[PATCH v2] drm/xe/devcoredump: Defer devcoredump initialization during probe

Mon Jul 28 19:01:22 UTC 2025

On Mon, Jul 28, 2025 at 01:56:07PM -0400, Summers, Stuart wrote:
> On Mon, 2025-07-28 at 14:17 +0530, Balasubramani Vivekanandan wrote:
> > Doing devcoredump initializing before GT though look harmless, it
> > leads
> > to problem during driver unbind. Because of this order, GT/Engine
> > release functions will be called before xe devcoredump release
> > function
> > (xe_driver_devcoredump_fini) leading to the following kernel crash[1]
> > because the devcoredump functions might still use GT/Engine
> > datastructures after those are freed.
> > 
> > The following crash is observed while running the IGT
> > xe_wedged at wedged-at-any-timeout. The test forces a wedged state by
> > submitting a worload which hangs. Then does a unbind/rebind of the
> > driver to recover from the wedged state.
> > The hanged worload leads to a devcoredump. The following crash is
> > noticed when the devcoredump capture races with the driver unbind.
> > During driver unbind, the release function hw_engine_fini() will be
> > called which assigns NULL to hwe->gt.
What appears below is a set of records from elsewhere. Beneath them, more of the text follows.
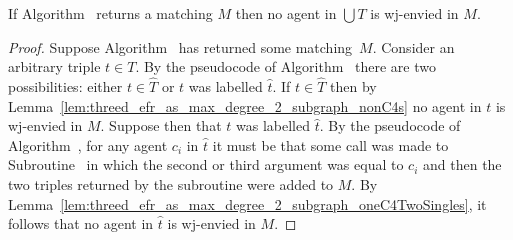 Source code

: \begin{lem}
\label{lem:threed_efr_as_wjenvy_max_deg_2_no_agent_in_bigcupT_is_wjenvied}
If Algorithm~ returns a matching $M$ then no agent in $\bigcup T$ is wj-envied in $M$.
\end{lem}
\begin{proof}
Suppose Algorithm~ has returned some matching~$M$. Consider an arbitrary triple $t \in T$. By the pseudocode of Algorithm~ there are two possibilities: either $t \in \hat{T}$ or $t$ was labelled $\hat{t}$. If $t \in \hat{T}$ then by Lemma~\ref{lem:threed_efr_as_max_degree_2_subgraph_nonC4s} no agent in $t$ is wj-envied in $M$. Suppose then that $t$ was labelled $\hat{t}$. By the pseudocode of Algorithm~, for any agent $c_i$ in $\hat{t}$ it must be that some call was made to Subroutine~ in which the second or third argument was equal to $c_i$ and then the two triples returned by the subroutine were added to $M$. By Lemma~\ref{lem:threed_efr_as_max_degree_2_subgraph_oneC4TwoSingles}, it follows that no agent in $\hat{t}$ is wj-envied in $M$.
\end{proof}

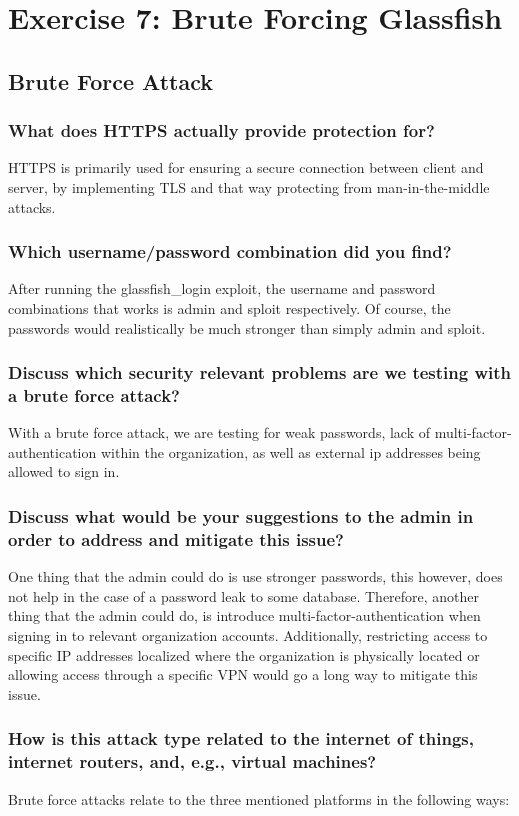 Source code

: \section{Exercise 7: Brute Forcing Glassfish}
\subsection{Brute Force Attack}
\subsubsection{What does HTTPS actually provide protection for?}
HTTPS is primarily used for ensuring a secure connection between client and server, by implementing TLS and that way protecting from man-in-the-middle attacks.
\subsubsection{Which username/password combination did you find?}
After running the glassfish\_login exploit, the username and password combinations that works is admin and sploit respectively. Of course, the passwords would realistically be much stronger than simply admin and sploit.

\subsubsection{Discuss which security relevant problems are we
    testing with a brute force attack?}
With a brute force attack, we are testing for weak passwords, lack of multi-factor-authentication within the organization, as well as external ip addresses being allowed to sign in.
\subsubsection{Discuss what would be your suggestions to the admin
    in order to address and mitigate this issue?}
One thing that the admin could do is use stronger passwords, this however, does not help in the case of a password leak to some database. Therefore, another thing that the admin could do, is introduce multi-factor-authentication when signing in to relevant organization accounts. Additionally, restricting access to specific IP addresses localized where the organization is physically located or allowing access through a specific VPN would go a long way to mitigate this issue.
\subsubsection{How is this attack type related to the internet of things,
    internet routers, and, e.g., virtual machines?}
Brute force attacks relate to the three mentioned platforms in the following ways:

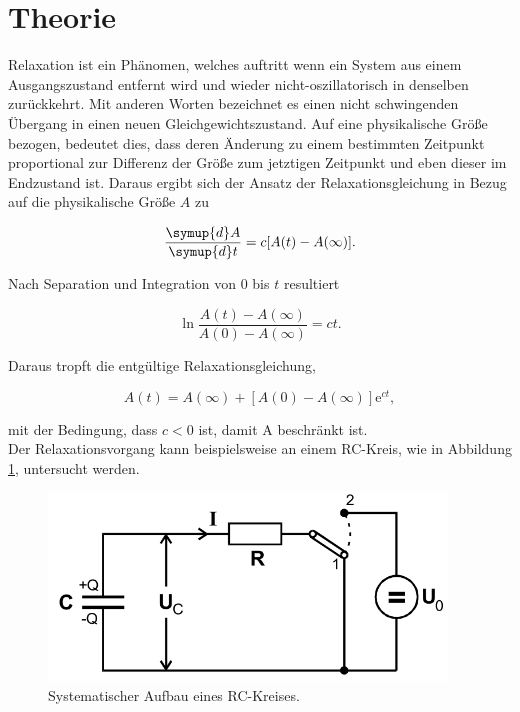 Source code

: \section{Theorie}
\label{sec:Theorie}
Relaxation ist ein Phänomen, welches auftritt wenn ein System aus einem Ausgangszustand entfernt wird und wieder nicht-oszillatorisch in denselben zurückkehrt.
Mit anderen Worten bezeichnet es einen nicht schwingenden Übergang in einen neuen Gleichgewichtszustand.
Auf eine physikalische Größe bezogen, bedeutet dies, dass deren Änderung zu einem bestimmten Zeitpunkt proportional zur Differenz der Größe zum jetztigen Zeitpunkt und eben dieser im Endzustand ist.
Daraus ergibt sich der Ansatz der Relaxationsgleichung in Bezug auf die physikalische Größe $A$ zu

\begin{equation}
 \frac{\symup{d} A}{\symup{d} t} = c [A(t) - A(\infty)].
\end{equation}

Nach Separation und Integration von $0$ bis $t$ resultiert

\begin{equation}
 \ln\frac{A(t)-A(\infty)}{A(0)-A(\infty)} = ct.
\end{equation}

Daraus tropft die entgültige Relaxationsgleichung,

\begin{equation}
  A(t) = A(\infty) + [A(0) - A(\infty)] \mathrm{e}^{ct}, \label{eqn:gl}
\end{equation}

mit der Bedingung, dass $c<0$ ist, damit A beschränkt ist.\\
Der Relaxationsvorgang kann beispielsweise an einem RC-Kreis, wie in Abbildung \ref{fig:1}, untersucht werden.

\begin{figure}[H]
  \centering
  \includegraphics[height=5cm]{kreis.png}
  \caption{Systematischer Aufbau eines RC-Kreises. \cite{sample}}
  \label{fig:1}
\end{figure}

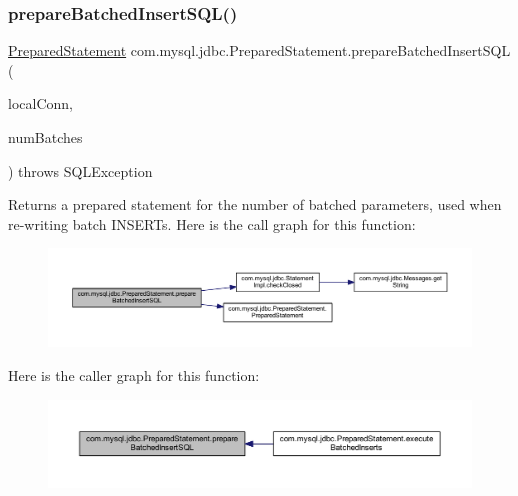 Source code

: \subsubsection{\texorpdfstring{prepare\+Batched\+Insert\+S\+Q\+L()}{prepareBatchedInsertSQL()}}
{\footnotesize\ttfamily \mbox{\hyperlink{classcom_1_1mysql_1_1jdbc_1_1_prepared_statement}{Prepared\+Statement}} com.\+mysql.\+jdbc.\+Prepared\+Statement.\+prepare\+Batched\+Insert\+S\+QL (\begin{DoxyParamCaption}\item[{\mbox{\hyperlink{interfacecom_1_1mysql_1_1jdbc_1_1_my_s_q_l_connection}{My\+S\+Q\+L\+Connection}}}]{local\+Conn,  }\item[{int}]{num\+Batches }\end{DoxyParamCaption}) throws S\+Q\+L\+Exception\hspace{0.3cm}{\ttfamily [protected]}}

Returns a prepared statement for the number of batched parameters, used when re-\/writing batch I\+N\+S\+E\+R\+Ts. Here is the call graph for this function\+:
\nopagebreak
\begin{figure}[H]
\begin{center}
\leavevmode
\includegraphics[width=350pt]{classcom_1_1mysql_1_1jdbc_1_1_prepared_statement_ad039caba8bbe065bb7b6a26a0f7a1f30_cgraph}
\end{center}
\end{figure}
Here is the caller graph for this function\+:
\nopagebreak
\begin{figure}[H]
\begin{center}
\leavevmode
\includegraphics[width=350pt]{classcom_1_1mysql_1_1jdbc_1_1_prepared_statement_ad039caba8bbe065bb7b6a26a0f7a1f30_icgraph}
\end{center}
\end{figure}
\mbox{\label{classcom_1_1mysql_1_1jdbc_1_1_prepared_statement_a38e323114d62ae7b8bee091841dcee5d}} 
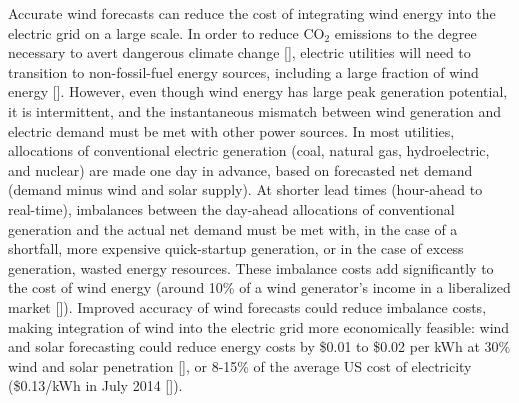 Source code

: Accurate wind forecasts can reduce the cost of integrating wind energy into the electric grid on a large scale.  In order to reduce CO$_2$ emissions to the degree necessary to avert dangerous climate change [\cite{stocker2013ipcc}], electric utilities will need to transition to non-fossil-fuel energy sources, including a large fraction of wind energy [\cite{jacobson2011providing}].  However, even though wind energy has large peak generation potential, it is intermittent, and the instantaneous mismatch between wind generation and electric demand must be met with other power sources.  In most utilities, allocations of conventional electric generation (coal, natural gas, hydroelectric, and nuclear) are made one day in advance, based on forecasted net demand (demand minus wind and solar supply).  At shorter lead times (hour-ahead to real-time), imbalances between the day-ahead allocations of conventional generation and the actual net demand must be met with, in the case of a shortfall, more expensive quick-startup generation, or in the case of excess generation, wasted energy resources.  These imbalance costs add significantly to the cost of wind energy (around 10\% of a wind generator's income in a liberalized market [\cite{fabbri2005assessment}]).  Improved accuracy of wind forecasts could reduce imbalance costs, making integration of wind into the electric grid more economically feasible: wind and solar forecasting could reduce energy costs by \$0.01 to \$0.02 per kWh at 30\% wind and solar penetration [\cite{energy2010western}], or 8-15\% of the average US cost of electricity (\$0.13/kWh in July 2014 [\cite{eia2014}]).


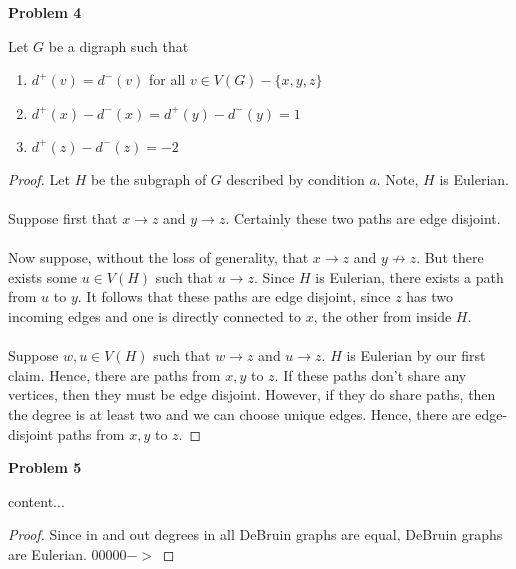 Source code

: \documentclass{article}
\newenvironment{claim}[2][Claim]{\begin{trivlist}
		\item[\hskip \labelsep {\bfseries #1}\hskip \labelsep {\bfseries #2}]}{\end{trivlist}}
\begin{document}
\noindent \textbf{Problem 4}
\begin{claim}{}
	Let $G$ be a digraph such that 
	\begin{enumerate}[label=\alph*)]
		\item $d^+(v) = d^-(v)$ for all $v \in V(G) - \{ x,y,z\}$ 
		\item $d^+(x) - d^-(x) = d^+(y) - d^-(y) = 1$
		\item $d^+(z) - d^-(z) = -2$
	\end{enumerate}

\end{claim}
\begin{proof}
	Let $H$ be the subgraph of $G$ described by condition $a$. Note, $H$ is Eulerian. \\ \\
	Suppose first that $x \rightarrow z$ and $y \rightarrow z$. Certainly these two paths are edge disjoint. \\ \\
	Now suppose, without the loss of generality, that $x \rightarrow z$ and $y \not \rightarrow z$. But there exists some $u \in V(H)$ such that $u \rightarrow z$. Since $H$ is Eulerian, there exists a path from $u$ to $y$. It follows that these paths are edge disjoint, since $z$ has two incoming edges and one is directly connected to $x$, the other from inside $H$.\\\\
	Suppose $w,u \in V(H)$ such that $w \rightarrow z$ and $u \rightarrow z$. $H$ is Eulerian by our first claim. Hence, there are paths from $x,y$ to $z$. If these paths don't share any vertices, then they must be edge disjoint. However, if they do share paths, then the degree is at least two and we can choose unique edges. Hence, there are edge-disjoint paths from $x,y$ to $z$.
\end{proof}

\noindent \textbf{Problem 5}
\begin{claim}{}
	content...
\end{claim}
\begin{proof}
	Since in and out degrees in all DeBruin graphs are equal, DeBruin graphs are Eulerian.
	$00000 ->$
\end{proof}
\end{document}
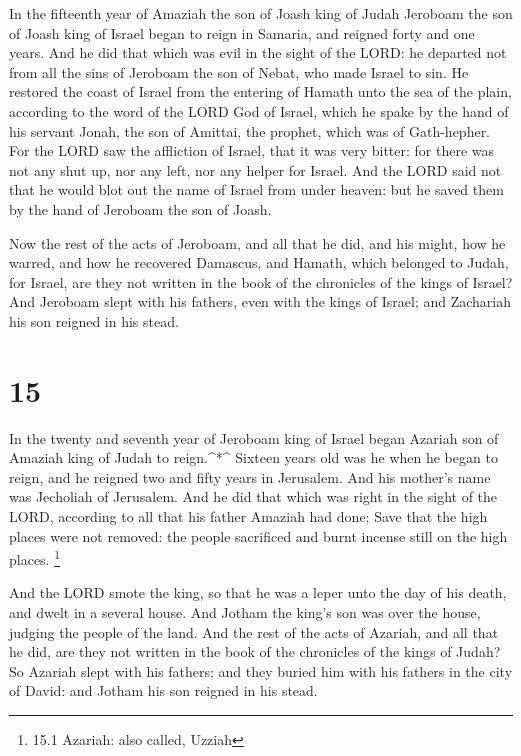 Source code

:  In the fifteenth year of Amaziah the son of Joash king of
Judah Jeroboam the son of Joash king of Israel began to reign in
Samaria, and reigned forty and one years.  And he did that
which was evil in the sight of the LORD: he departed not from all the
sins of Jeroboam the son of Nebat, who made Israel to sin. 
He restored the coast of Israel from the entering of Hamath unto the sea
of the plain, according to the word of the LORD God of Israel, which he
spake by the hand of his servant Jonah, the son of Amittai, the prophet,
which was of Gath-hepher.  For the LORD saw the affliction
of Israel, that it was very bitter: for there was not any shut up, nor
any left, nor any helper for Israel.  And the LORD said not
that he would blot out the name of Israel from under heaven: but he
saved them by the hand of Jeroboam the son of Joash.

 Now the rest of the acts of Jeroboam, and all that he did,
and his might, how he warred, and how he recovered Damascus, and Hamath,
which belonged to Judah, for Israel, are they not written in the book of
the chronicles of the kings of Israel?  And Jeroboam slept
with his fathers, even with the kings of Israel; and Zachariah his son
reigned in his stead.

\hypertarget{section-14}{%
\section{15}\label{section-14}}

 In the twenty and seventh year of Jeroboam king of Israel
began Azariah son of Amaziah king of Judah to reign.\^{}*\^{}
 Sixteen years old was he when he began to reign, and he
reigned two and fifty years in Jerusalem. And his mother's name was
Jecholiah of Jerusalem.  And he did that which was right in
the sight of the LORD, according to all that his father Amaziah had
done;  Save that the high places were not removed: the
people sacrificed and burnt incense still on the high places.
\footnote{15.1 Azariah: also called, Uzziah}

 And the LORD smote the king, so that he was a leper unto
the day of his death, and dwelt in a several house. And Jotham the
king's son was over the house, judging the people of the land.
 And the rest of the acts of Azariah, and all that he did,
are they not written in the book of the chronicles of the kings of
Judah?  So Azariah slept with his fathers; and they buried
him with his fathers in the city of David: and Jotham his son reigned in
his stead.

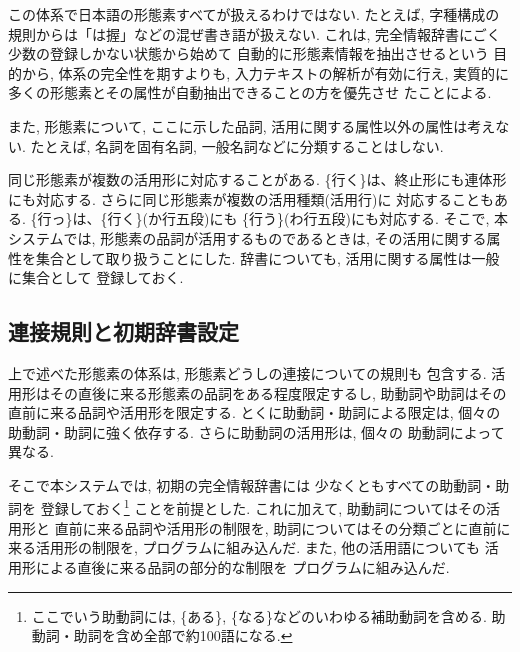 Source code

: この体系で日本語の形態素すべてが扱えるわけではない.  
たとえば, 字種構成の規則からは「は握」などの混ぜ書き語が扱えない.  
これは, 完全情報辞書にごく少数の登録しかない状態から始めて
自動的に形態素情報を抽出させるという
目的から, 体系の完全性を期すよりも, 入力テキストの解析が有効に行え, 実質的に
多くの形態素とその属性が自動抽出できることの方を優先させ
たことによる.  

また, 形態素について,
ここに示した品詞, 活用に関する属性以外の属性は考えない.
たとえば, 名詞を固有名詞, 一般名詞などに分類することはしない.

同じ形態素が複数の活用形に対応することがある.  
\{行く\}は、終止形にも連体形にも対応する.
さらに同じ形態素が複数の活用種類(活用行)に
対応することもある.
\{行っ\}は、\{行く\}\hspace{0.3mm}(か\hspace{0.2mm}行\hspace{0.2mm}五\hspace{0.2mm}段)にも
\{行う\}(わ\hspace{0.2mm}行\hspace{0.2mm}五\hspace{0.2mm}段)\hspace{0.3mm}にも対応する.
そこで, \hspace{0.2mm}本システムでは, 
\hspace{0.2mm}形\hspace{0.2mm}態\hspace{0.2mm}素の品\hspace{0.2mm}詞が活用するものであるときは, 
その活用に関する属性を集合として取り扱うことにした.  
辞書についても, 活用に関する属性は一般に集合として
登録しておく.  

\subsection{連接規則と初期辞書設定}
\label{init_info}
上で述べた形態素の体系は, 形態素どうしの連接についての規則も
包含する.  
活用形はその直後に来る形態素の品詞をある程度限定するし, 
助動詞や助詞はその
直前に来る品詞や活用形を限定する.  とくに助動詞・助詞による限定は, 
個々の助動詞・助詞に強く依存する.  さらに助動詞の活用形は, 個々の
助動詞によって異なる.  

そこで本システムでは, 初期の完全情報辞書には
少なくともすべての助動詞・助詞を
登録しておく\footnote{
ここでいう助動詞には, \{ある\}, \{なる\}などのいわゆる補助動詞を含める.  
助動詞・助詞を含め全部で約100語になる.  }
ことを前提とした.  これに加えて, 助動詞についてはその活用形と
直前に来る品詞や活用形の制限を, 助詞についてはその分類ごとに直前に
来る活用形の制限を, プログラムに組み込んだ.  
また, 他の活用語についても
活用形による直後に来る品詞の部分的な制限を
プログラムに組み込んだ.  


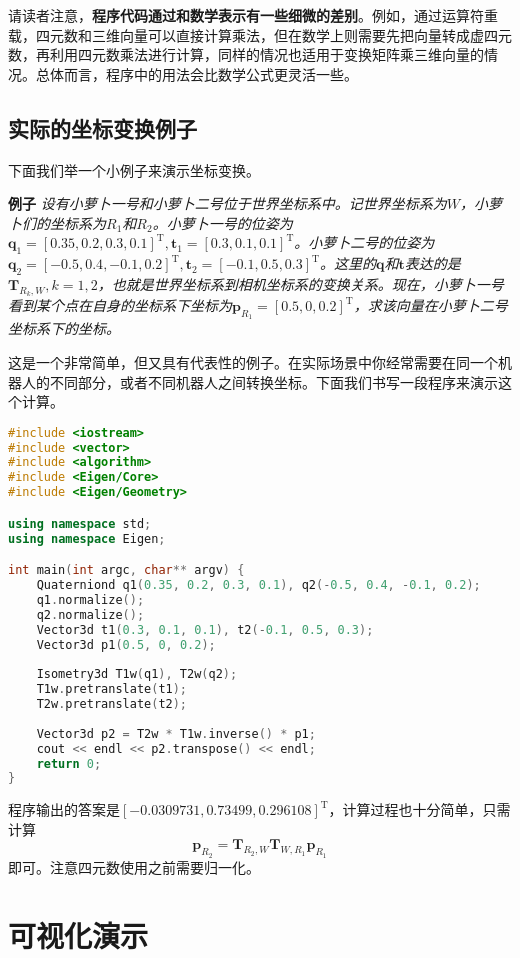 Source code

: 请读者注意，\textbf{程序代码通过和数学表示有一些细微的差别}。例如，通过运算符重载，四元数和三维向量可以直接计算乘法，但在数学上则需要先把向量转成虚四元数，再利用四元数乘法进行计算，同样的情况也适用于变换矩阵乘三维向量的情况。总体而言，程序中的用法会比数学公式更灵活一些。

\subsection{实际的坐标变换例子}
下面我们举一个小例子来演示坐标变换。

\noindent \textbf{例子} \quad \emph{设有小萝卜一号和小萝卜二号位于世界坐标系中。记世界坐标系为$W$，小萝卜们的坐标系为$R_1$和$R_2$。小萝卜一号的位姿为$\bm{q}_1 = [ 0.35, 0.2, 0.3, 0.1 ]^\mathrm{T}, \bm{t}_1 = [0.3, 0.1, 0.1]^\mathrm{T}$。小萝卜二号的位姿为$\bm{q}_2 = [ -0.5, 0.4, -0.1, 0.2 ]^\mathrm{T}, \bm{t}_2 = [-0.1, 0.5, 0.3]^\mathrm{T}$。这里的$\bm{q}$和$\bm{t}$表达的是$\bm{T}_{R_k, W},k=1,2$，也就是世界坐标系到相机坐标系的变换关系。现在，小萝卜一号看到某个点在自身的坐标系下坐标为$\bm{p}_{R_1} = [0.5,0,0.2]^\mathrm{T}$，求该向量在小萝卜二号坐标系下的坐标。}

这是一个非常简单，但又具有代表性的例子。在实际场景中你经常需要在同一个机器人的不同部分，或者不同机器人之间转换坐标。下面我们书写一段程序来演示这个计算。

\begin{lstlisting}[language=c++,caption=slambook2/ch3/examples/coordinateTransform.cpp]
#include <iostream>
#include <vector>
#include <algorithm>
#include <Eigen/Core>
#include <Eigen/Geometry>

using namespace std;
using namespace Eigen;

int main(int argc, char** argv) {
    Quaterniond q1(0.35, 0.2, 0.3, 0.1), q2(-0.5, 0.4, -0.1, 0.2);
    q1.normalize();
    q2.normalize();
    Vector3d t1(0.3, 0.1, 0.1), t2(-0.1, 0.5, 0.3);
    Vector3d p1(0.5, 0, 0.2);
    
    Isometry3d T1w(q1), T2w(q2);
    T1w.pretranslate(t1);
    T2w.pretranslate(t2);
    
    Vector3d p2 = T2w * T1w.inverse() * p1;
    cout << endl << p2.transpose() << endl;
    return 0;
}
\end{lstlisting}

程序输出的答案是$[-0.0309731,0.73499,0.296108]^\mathrm{T}$，计算过程也十分简单，只需计算$$\bm{p}_{R_2} = \bm{T}_{R_2,W}\bm{T}_{W, R_1} \bm{p}_{R_1}$$即可。注意四元数使用之前需要归一化。

\section{可视化演示}
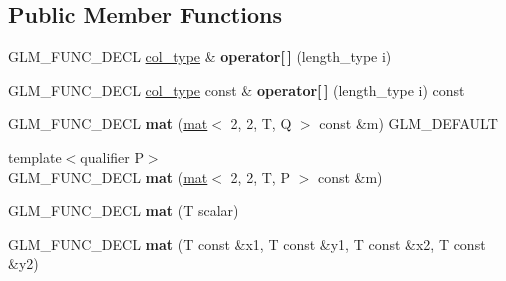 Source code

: \subsection*{Public Member Functions}
\begin{DoxyCompactItemize}
\item 
\mbox{\label{structglm_1_1mat_3_012_00_012_00_01T_00_01Q_01_4_a3412817642a709f843240b51f05514a5}} 
G\+L\+M\+\_\+\+F\+U\+N\+C\+\_\+\+D\+E\+CL \hyperlink{structglm_1_1vec_3_012_00_01T_00_01Q_01_4}{col\+\_\+type} \& {\bfseries operator\mbox{[}$\,$\mbox{]}} (length\+\_\+type i)
\item 
\mbox{\label{structglm_1_1mat_3_012_00_012_00_01T_00_01Q_01_4_a06ff5b61af6353d73db79acd46534b0c}} 
G\+L\+M\+\_\+\+F\+U\+N\+C\+\_\+\+D\+E\+CL \hyperlink{structglm_1_1vec_3_012_00_01T_00_01Q_01_4}{col\+\_\+type} const  \& {\bfseries operator\mbox{[}$\,$\mbox{]}} (length\+\_\+type i) const
\item 
\mbox{\label{structglm_1_1mat_3_012_00_012_00_01T_00_01Q_01_4_af0b476c8ab1075e9efd87d30c5c99bd8}} 
G\+L\+M\+\_\+\+F\+U\+N\+C\+\_\+\+D\+E\+CL {\bfseries mat} (\hyperlink{structglm_1_1mat}{mat}$<$ 2, 2, T, Q $>$ const \&m) G\+L\+M\+\_\+\+D\+E\+F\+A\+U\+LT
\item 
\mbox{\label{structglm_1_1mat_3_012_00_012_00_01T_00_01Q_01_4_a783ca53648348b53cdb862ee20e3c36d}} 
{\footnotesize template$<$qualifier P$>$ }\\G\+L\+M\+\_\+\+F\+U\+N\+C\+\_\+\+D\+E\+CL {\bfseries mat} (\hyperlink{structglm_1_1mat}{mat}$<$ 2, 2, T, P $>$ const \&m)
\item 
\mbox{\label{structglm_1_1mat_3_012_00_012_00_01T_00_01Q_01_4_a58a771fe81b190444b0743aac7072266}} 
G\+L\+M\+\_\+\+F\+U\+N\+C\+\_\+\+D\+E\+CL {\bfseries mat} (T scalar)
\item 
\mbox{\label{structglm_1_1mat_3_012_00_012_00_01T_00_01Q_01_4_a6ac2e228714d5fea30ad1a0157987502}} 
G\+L\+M\+\_\+\+F\+U\+N\+C\+\_\+\+D\+E\+CL {\bfseries mat} (T const \&x1, T const \&y1, T const \&x2, T const \&y2)

\end{DoxyCompactItemize}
But the same data structure is
> > accessed during the coredump capture in the function
> > xe_engine_snapshot_print by reading snapshot->hwe->gt.
> > 
> > With this patch, we make sure the devcoredump is stopped before
> > deinitializing the core driver functions.
> > 
> > [1]:
> > BUG: kernel NULL pointer dereference, address: 0000000000000000
> > Workqueue: events_unbound xe_devcoredump_deferred_snap_work [xe]
> > RIP: 0010:xe_engine_snapshot_print+0x47/0x420 [xe]
> > Call Trace:
> >  <TASK>
> >  ? drm_printf+0x64/0x90
> >  __xe_devcoredump_read+0x23f/0x2d0 [xe]
> >  ? __pfx___drm_printfn_coredump+0x10/0x10
> >  ? __pfx___drm_puts_coredump+0x10/0x10
> >  xe_devcoredump_deferred_snap_work+0x17a/0x190 [xe]
> >  process_one_work+0x22e/0x6f0
> >  worker_thread+0x1e8/0x3d0
> >  ? __pfx_worker_thread+0x10/0x10
> >  kthread+0x11f/0x250
> >  ? __pfx_kthread+0x10/0x10
> >  ret_from_fork+0x47/0x70
> >  ? __pfx_kthread+0x10/0x10
> >  ret_from_fork_asm+0x1a/0x30
> > 
> > v2: Detailed commit description (Rodrigo)

Thanks for that, now I could see the path, but now I agree with
Stuart below...

> > 
> > Fixes: 4209d635a823 ("drm/xe: Remove devcoredump during driver
> > release")
> > Signed-off-by: Balasubramani Vivekanandan
> > <balasubramani.vivekanandan at intel.com>
> 
> So I can see how this fixes the problem from your description and
> looking over the code. I thought generally though we were trying to
> decouple the devcoredump from the underlying structures.
> xe_engine_snapshot_print() is grabbing a lot of information from the GT
> at the time of the print rather than purely as a snapshot which doesn't
> seem right to me - we should be taking the snapshot at the time of the
> error and the print should just be relaying that info.
> 
> So not that your change is bad, but I think it masks a problem we have
> in the implementation of that engine print. If we call
> xe_guc_capture_get_reg_desc_list() at the time of failure rather than
> from the print itself, do we still see the same problem?

Indeed the real fix is to entirely decouple the capture from the read.
capture should be done at the snapshot time.
Read should not depend on the gt. Although this might not be the only
case and we probably need some quick fix for now.

Perhaps we go with this patch, but mark as a FIXME comment and ensure
we have a gitlab/issue + VLK opened for this work...

> 
> Thanks,
> Stuart
> 
> > ---
> >  drivers/gpu/drm/xe/xe_device.c | 8 ++++----
> >  1 file changed, 4 insertions(+), 4 deletions(-)
> > 
> > diff --git a/drivers/gpu/drm/xe/xe_device.c
> > b/drivers/gpu/drm/xe/xe_device.c
> > index d04a0ae018e6..ae48cd3c7bf0 100644
> > --- a/drivers/gpu/drm/xe/xe_device.c
> > +++ b/drivers/gpu/drm/xe/xe_device.c
> > @@ -821,10 +821,6 @@ int xe_device_probe(struct xe_device *xe)
> >                         return err;
> >         }
> >  
> > -       err = xe_devcoredump_init(xe);
> > -       if (err)
> > -               return err;
> > -
> >         /*
> >          * From here on, if a step fails, make sure a Driver-FLR is
> > triggereed
> >          */
> > @@ -889,6 +885,10 @@ int xe_device_probe(struct xe_device *xe)
> >             XE_WA(xe->tiles->media_gt, 15015404425_disable))
> >                 XE_DEVICE_WA_DISABLE(xe, 15015404425);
> >  
> > +       err = xe_devcoredump_init(xe);
> > +       if (err)
> > +               return err;
> > +
> >         xe_nvm_init(xe);
> >  
> >         err = xe_heci_gsc_init(xe);
>